Directions for this task – Nothing but the lines from the one containing "https://docs.spring.io/spring-amqp/docs/2.4.3-SNAPSHOT/api/" through the one containing "spring.rabbitmq.password=guest", both included, should be given again, each exactly as written below.

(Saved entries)

---

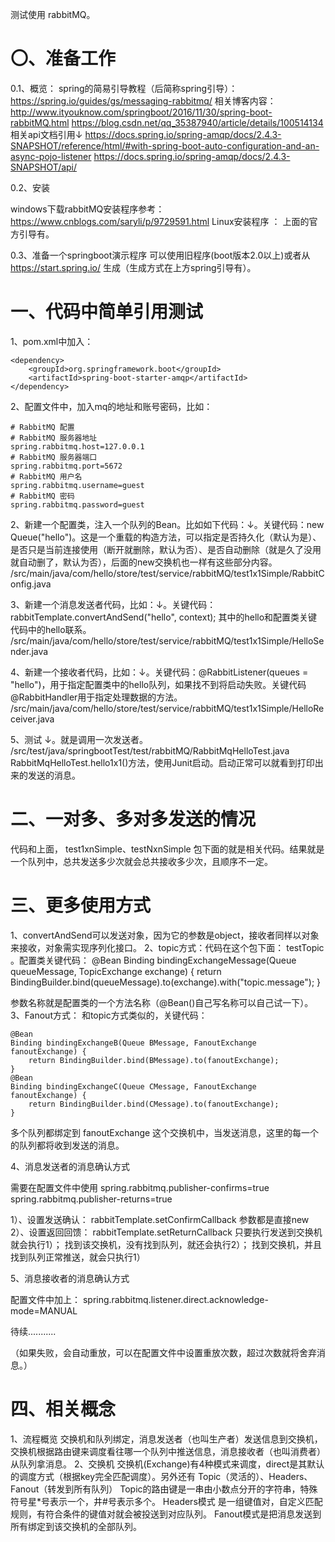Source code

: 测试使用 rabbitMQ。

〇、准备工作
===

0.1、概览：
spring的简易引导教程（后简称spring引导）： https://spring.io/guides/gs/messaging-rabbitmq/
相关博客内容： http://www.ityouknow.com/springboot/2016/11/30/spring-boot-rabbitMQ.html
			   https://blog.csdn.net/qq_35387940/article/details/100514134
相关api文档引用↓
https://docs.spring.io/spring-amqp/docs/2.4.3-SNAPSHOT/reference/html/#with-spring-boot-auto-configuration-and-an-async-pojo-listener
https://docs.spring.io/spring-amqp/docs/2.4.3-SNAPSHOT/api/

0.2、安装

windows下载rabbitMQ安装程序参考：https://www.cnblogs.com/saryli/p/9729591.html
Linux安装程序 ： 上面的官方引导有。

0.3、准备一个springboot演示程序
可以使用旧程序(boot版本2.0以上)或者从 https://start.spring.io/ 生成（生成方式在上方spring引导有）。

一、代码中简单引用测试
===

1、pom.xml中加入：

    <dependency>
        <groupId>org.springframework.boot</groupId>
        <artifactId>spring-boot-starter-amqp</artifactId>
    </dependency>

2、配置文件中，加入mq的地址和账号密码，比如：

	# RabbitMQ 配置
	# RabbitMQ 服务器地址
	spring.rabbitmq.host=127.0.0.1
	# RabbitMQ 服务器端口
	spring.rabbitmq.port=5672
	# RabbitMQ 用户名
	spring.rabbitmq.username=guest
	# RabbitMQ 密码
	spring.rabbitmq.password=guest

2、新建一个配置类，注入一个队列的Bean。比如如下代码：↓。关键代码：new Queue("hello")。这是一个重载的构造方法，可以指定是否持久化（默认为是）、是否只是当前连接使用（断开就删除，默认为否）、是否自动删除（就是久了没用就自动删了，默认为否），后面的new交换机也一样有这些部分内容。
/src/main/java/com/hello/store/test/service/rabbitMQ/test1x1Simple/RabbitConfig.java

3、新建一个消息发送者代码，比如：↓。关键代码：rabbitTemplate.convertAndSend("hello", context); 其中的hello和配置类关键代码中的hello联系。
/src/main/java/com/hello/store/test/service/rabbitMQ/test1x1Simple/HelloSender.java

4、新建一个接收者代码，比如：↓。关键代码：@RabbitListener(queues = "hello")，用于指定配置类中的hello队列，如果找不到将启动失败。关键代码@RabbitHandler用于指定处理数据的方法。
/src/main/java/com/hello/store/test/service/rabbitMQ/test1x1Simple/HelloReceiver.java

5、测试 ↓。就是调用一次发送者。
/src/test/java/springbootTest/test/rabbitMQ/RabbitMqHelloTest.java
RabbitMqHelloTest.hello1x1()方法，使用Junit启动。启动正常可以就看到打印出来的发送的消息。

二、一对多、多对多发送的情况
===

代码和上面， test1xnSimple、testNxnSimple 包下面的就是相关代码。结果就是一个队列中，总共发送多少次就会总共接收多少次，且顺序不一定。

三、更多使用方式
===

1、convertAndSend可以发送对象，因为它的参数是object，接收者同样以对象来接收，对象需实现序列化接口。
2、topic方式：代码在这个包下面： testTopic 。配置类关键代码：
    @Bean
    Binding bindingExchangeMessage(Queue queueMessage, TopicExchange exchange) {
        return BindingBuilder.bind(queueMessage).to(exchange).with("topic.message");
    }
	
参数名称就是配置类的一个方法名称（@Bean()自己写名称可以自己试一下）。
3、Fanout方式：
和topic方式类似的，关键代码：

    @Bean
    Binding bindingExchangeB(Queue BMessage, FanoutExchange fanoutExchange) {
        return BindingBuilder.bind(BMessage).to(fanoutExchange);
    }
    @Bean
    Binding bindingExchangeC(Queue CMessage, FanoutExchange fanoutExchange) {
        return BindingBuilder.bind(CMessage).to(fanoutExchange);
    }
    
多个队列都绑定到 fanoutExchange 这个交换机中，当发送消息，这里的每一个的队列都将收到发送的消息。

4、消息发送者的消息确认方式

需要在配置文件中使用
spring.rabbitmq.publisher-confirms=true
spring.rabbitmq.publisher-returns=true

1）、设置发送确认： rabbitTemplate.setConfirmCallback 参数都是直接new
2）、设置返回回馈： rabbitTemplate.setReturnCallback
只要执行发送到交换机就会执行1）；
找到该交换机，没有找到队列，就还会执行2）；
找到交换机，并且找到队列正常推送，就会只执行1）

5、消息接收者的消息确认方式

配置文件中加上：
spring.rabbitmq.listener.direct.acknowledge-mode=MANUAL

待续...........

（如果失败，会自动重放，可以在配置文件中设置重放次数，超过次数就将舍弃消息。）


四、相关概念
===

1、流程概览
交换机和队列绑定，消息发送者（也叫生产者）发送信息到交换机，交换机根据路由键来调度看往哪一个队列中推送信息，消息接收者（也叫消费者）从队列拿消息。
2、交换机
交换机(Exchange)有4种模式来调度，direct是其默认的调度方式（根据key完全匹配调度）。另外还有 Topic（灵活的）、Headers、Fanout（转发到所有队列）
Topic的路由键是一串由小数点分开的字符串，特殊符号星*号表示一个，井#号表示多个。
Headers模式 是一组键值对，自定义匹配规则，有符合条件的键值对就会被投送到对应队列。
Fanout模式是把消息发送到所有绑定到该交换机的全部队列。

---

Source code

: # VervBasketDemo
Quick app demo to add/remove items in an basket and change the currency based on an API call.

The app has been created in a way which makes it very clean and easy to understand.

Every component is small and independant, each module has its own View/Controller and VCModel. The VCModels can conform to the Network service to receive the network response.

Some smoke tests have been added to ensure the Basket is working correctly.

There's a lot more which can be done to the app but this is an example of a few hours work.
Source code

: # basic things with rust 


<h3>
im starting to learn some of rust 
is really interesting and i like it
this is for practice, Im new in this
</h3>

---

Result of the exercise –
https://docs.spring.io/spring-amqp/docs/2.4.3-SNAPSHOT/api/

0.2、安装

windows下载rabbitMQ安装程序参考：https://www.cnblogs.com/saryli/p/9729591.html
Linux安装程序 ： 上面的官方引导有。

0.3、准备一个springboot演示程序
可以使用旧程序(boot版本2.0以上)或者从 https://start.spring.io/ 生成（生成方式在上方spring引导有）。

一、代码中简单引用测试
===

1、pom.xml中加入：

    <dependency>
        <groupId>org.springframework.boot</groupId>
        <artifactId>spring-boot-starter-amqp</artifactId>
    </dependency>

2、配置文件中，加入mq的地址和账号密码，比如：

	# RabbitMQ 配置
	# RabbitMQ 服务器地址
	spring.rabbitmq.host=127.0.0.1
	# RabbitMQ 服务器端口
	spring.rabbitmq.port=5672
	# RabbitMQ 用户名
	spring.rabbitmq.username=guest
	# RabbitMQ 密码
	spring.rabbitmq.password=guest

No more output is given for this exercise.